**Goal of the exercise**
Here is a block of records. Copy every line in it that includes "Info".
Record extracts below:
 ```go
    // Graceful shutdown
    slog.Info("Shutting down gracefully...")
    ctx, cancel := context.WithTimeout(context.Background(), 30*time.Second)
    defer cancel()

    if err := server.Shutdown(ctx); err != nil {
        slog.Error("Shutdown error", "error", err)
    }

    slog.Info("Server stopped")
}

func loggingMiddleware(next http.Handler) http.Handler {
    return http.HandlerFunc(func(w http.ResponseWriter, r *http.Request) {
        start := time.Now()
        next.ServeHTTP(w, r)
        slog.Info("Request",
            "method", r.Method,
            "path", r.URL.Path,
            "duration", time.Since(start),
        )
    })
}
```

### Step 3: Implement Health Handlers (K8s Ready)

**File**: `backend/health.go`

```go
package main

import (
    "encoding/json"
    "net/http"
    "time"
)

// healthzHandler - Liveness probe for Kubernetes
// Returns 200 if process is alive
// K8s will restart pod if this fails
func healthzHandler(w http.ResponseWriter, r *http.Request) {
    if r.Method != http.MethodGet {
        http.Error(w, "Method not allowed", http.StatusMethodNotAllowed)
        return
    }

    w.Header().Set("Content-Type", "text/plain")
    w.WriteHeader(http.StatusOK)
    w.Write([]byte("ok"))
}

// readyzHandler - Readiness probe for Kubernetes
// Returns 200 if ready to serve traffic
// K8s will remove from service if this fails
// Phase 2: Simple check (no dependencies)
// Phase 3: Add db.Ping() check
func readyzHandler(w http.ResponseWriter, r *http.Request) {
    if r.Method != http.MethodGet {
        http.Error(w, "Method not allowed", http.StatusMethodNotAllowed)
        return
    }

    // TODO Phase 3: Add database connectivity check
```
End of Record extracts.
Record extracts below:
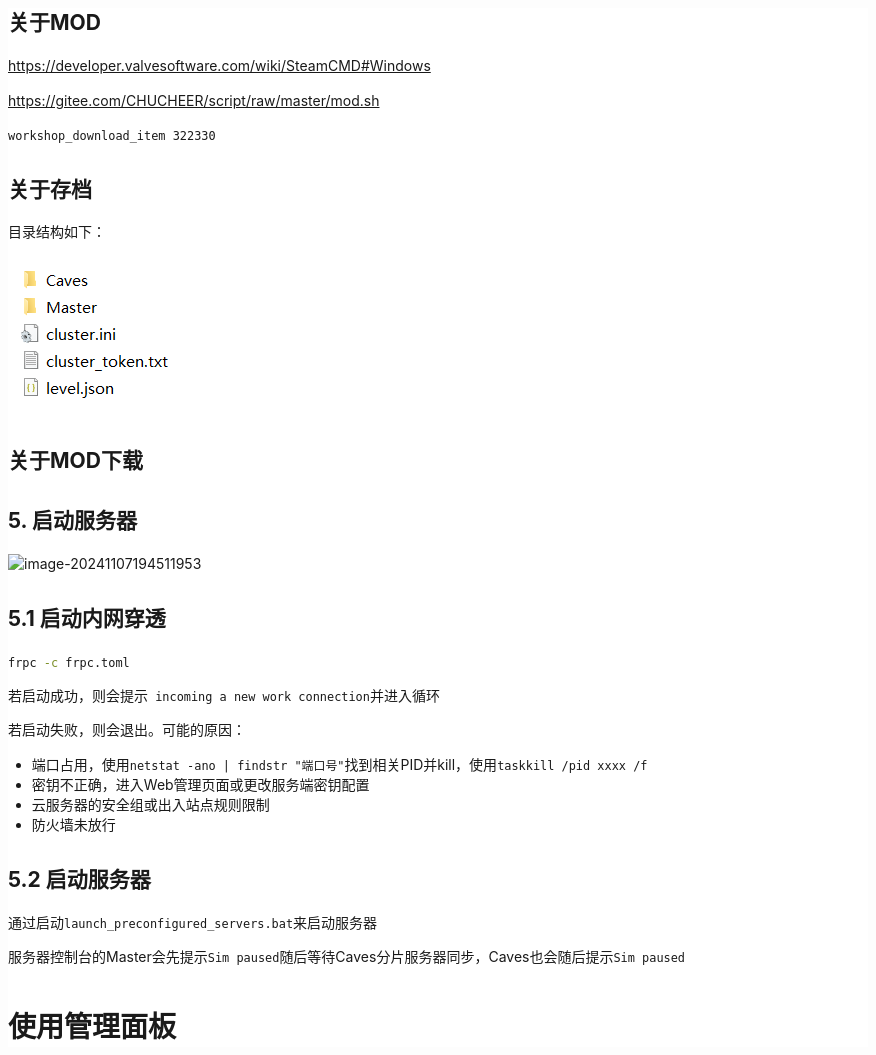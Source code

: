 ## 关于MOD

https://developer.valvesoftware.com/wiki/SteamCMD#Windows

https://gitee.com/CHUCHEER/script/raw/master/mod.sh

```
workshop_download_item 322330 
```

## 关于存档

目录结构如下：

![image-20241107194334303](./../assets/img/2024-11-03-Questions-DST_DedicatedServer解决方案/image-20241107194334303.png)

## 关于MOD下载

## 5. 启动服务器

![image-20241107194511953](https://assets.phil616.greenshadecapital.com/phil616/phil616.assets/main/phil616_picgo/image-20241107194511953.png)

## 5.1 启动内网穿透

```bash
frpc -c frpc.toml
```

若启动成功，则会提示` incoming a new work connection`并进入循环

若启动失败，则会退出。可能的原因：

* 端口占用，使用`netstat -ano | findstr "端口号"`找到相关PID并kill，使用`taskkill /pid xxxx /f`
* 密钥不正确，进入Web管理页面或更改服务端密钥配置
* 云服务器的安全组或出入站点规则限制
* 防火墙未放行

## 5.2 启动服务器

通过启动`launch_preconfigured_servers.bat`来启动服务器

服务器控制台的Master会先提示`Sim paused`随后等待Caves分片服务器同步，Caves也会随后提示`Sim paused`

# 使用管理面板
End of Record extracts.
Record extracts below:
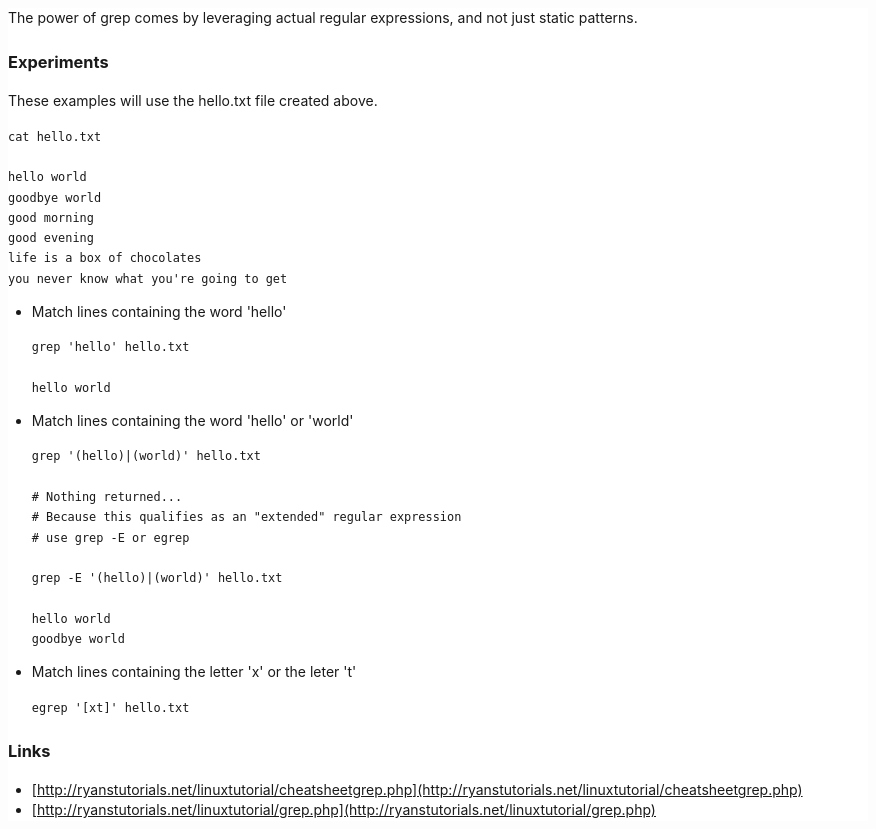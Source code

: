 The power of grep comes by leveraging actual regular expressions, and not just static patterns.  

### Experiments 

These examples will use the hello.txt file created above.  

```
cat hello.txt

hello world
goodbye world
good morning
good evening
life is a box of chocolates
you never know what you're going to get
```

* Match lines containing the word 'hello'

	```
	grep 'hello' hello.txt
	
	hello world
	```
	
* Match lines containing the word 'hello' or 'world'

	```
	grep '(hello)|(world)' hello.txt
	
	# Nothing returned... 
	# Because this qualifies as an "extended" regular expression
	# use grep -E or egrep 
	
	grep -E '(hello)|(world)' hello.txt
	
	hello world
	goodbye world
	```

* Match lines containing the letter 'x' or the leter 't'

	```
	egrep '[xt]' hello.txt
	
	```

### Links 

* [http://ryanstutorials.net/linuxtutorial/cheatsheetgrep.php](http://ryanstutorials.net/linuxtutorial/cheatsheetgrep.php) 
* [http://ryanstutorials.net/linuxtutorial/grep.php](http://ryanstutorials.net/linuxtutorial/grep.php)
End of Record extracts.
**Result for this exercise**
    slog.Info("Shutting down gracefully...")
    slog.Info("Server stopped")
        slog.Info("Request",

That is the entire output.